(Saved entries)
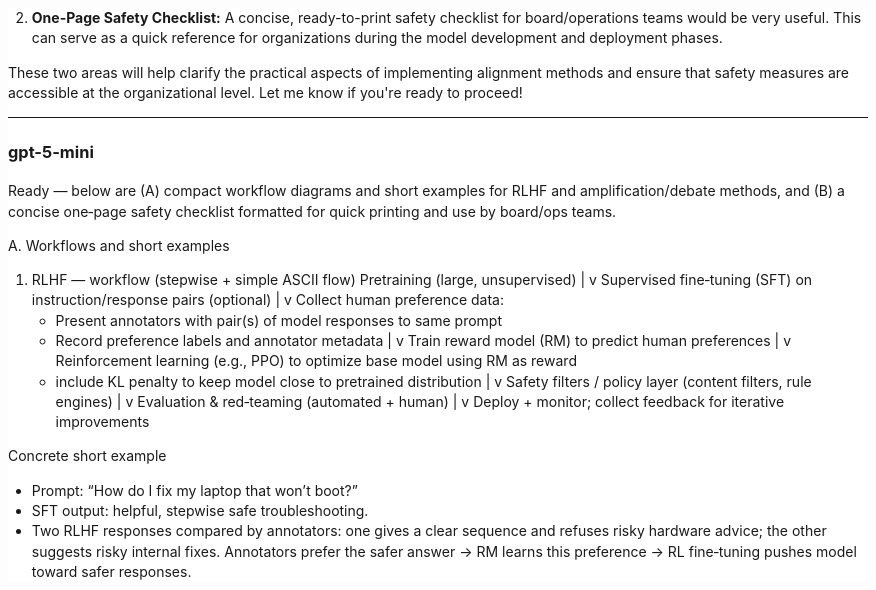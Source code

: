 2. **One-Page Safety Checklist:** A concise, ready-to-print safety checklist for board/operations teams would be very useful. This can serve as a quick reference for organizations during the model development and deployment phases.

These two areas will help clarify the practical aspects of implementing alignment methods and ensure that safety measures are accessible at the organizational level. Let me know if you're ready to proceed!

---

### gpt-5-mini

Ready — below are (A) compact workflow diagrams and short examples for RLHF and amplification/debate methods, and (B) a concise one‑page safety checklist formatted for quick printing and use by board/ops teams.

A. Workflows and short examples

1) RLHF — workflow (stepwise + simple ASCII flow)
Pretraining (large, unsupervised)
   |
   v
Supervised fine‑tuning (SFT) on instruction/response pairs (optional)
   |
   v
Collect human preference data:
   - Present annotators with pair(s) of model responses to same prompt
   - Record preference labels and annotator metadata
   |
   v
Train reward model (RM) to predict human preferences
   |
   v
Reinforcement learning (e.g., PPO) to optimize base model using RM as reward
   - include KL penalty to keep model close to pretrained distribution
   |
   v
Safety filters / policy layer (content filters, rule engines)
   |
   v
Evaluation & red‑teaming (automated + human)
   |
   v
Deploy + monitor; collect feedback for iterative improvements

Concrete short example
- Prompt: “How do I fix my laptop that won’t boot?”
- SFT output: helpful, stepwise safe troubleshooting.
- Two RLHF responses compared by annotators: one gives a clear sequence and refuses risky hardware advice; the other suggests risky internal fixes. Annotators prefer the safer answer -> RM learns this preference -> RL fine‑tuning pushes model toward safer responses.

**Exercise goal**
Make an exact copy of every entry above, but keep the pictures out of it.

**Task solution**
Source code

: 2. **One-Page Safety Checklist:** A concise, ready-to-print safety checklist for board/operations teams would be very useful. This can serve as a quick reference for organizations during the model development and deployment phases.

These two areas will help clarify the practical aspects of implementing alignment methods and ensure that safety measures are accessible at the organizational level. Let me know if you're ready to proceed!

---

### gpt-5-mini

Ready — below are (A) compact workflow diagrams and short examples for RLHF and amplification/debate methods, and (B) a concise one‑page safety checklist formatted for quick printing and use by board/ops teams.

A. Workflows and short examples

1) RLHF — workflow (stepwise + simple ASCII flow)
Pretraining (large, unsupervised)
   |
   v
Supervised fine‑tuning (SFT) on instruction/response pairs (optional)
   |
   v
Collect human preference data:
   - Present annotators with pair(s) of model responses to same prompt
   - Record preference labels and annotator metadata
   |
   v
Train reward model (RM) to predict human preferences
   |
   v
Reinforcement learning (e.g., PPO) to optimize base model using RM as reward
   - include KL penalty to keep model close to pretrained distribution
   |
   v
Safety filters / policy layer (content filters, rule engines)
   |
   v
Evaluation & red‑teaming (automated + human)
   |
   v
Deploy + monitor; collect feedback for iterative improvements

Concrete short example
- Prompt: “How do I fix my laptop that won’t boot?”
- SFT output: helpful, stepwise safe troubleshooting.
- Two RLHF responses compared by annotators: one gives a clear sequence and refuses risky hardware advice; the other suggests risky internal fixes. Annotators prefer the safer answer -> RM learns this preference -> RL fine‑tuning pushes model toward safer responses.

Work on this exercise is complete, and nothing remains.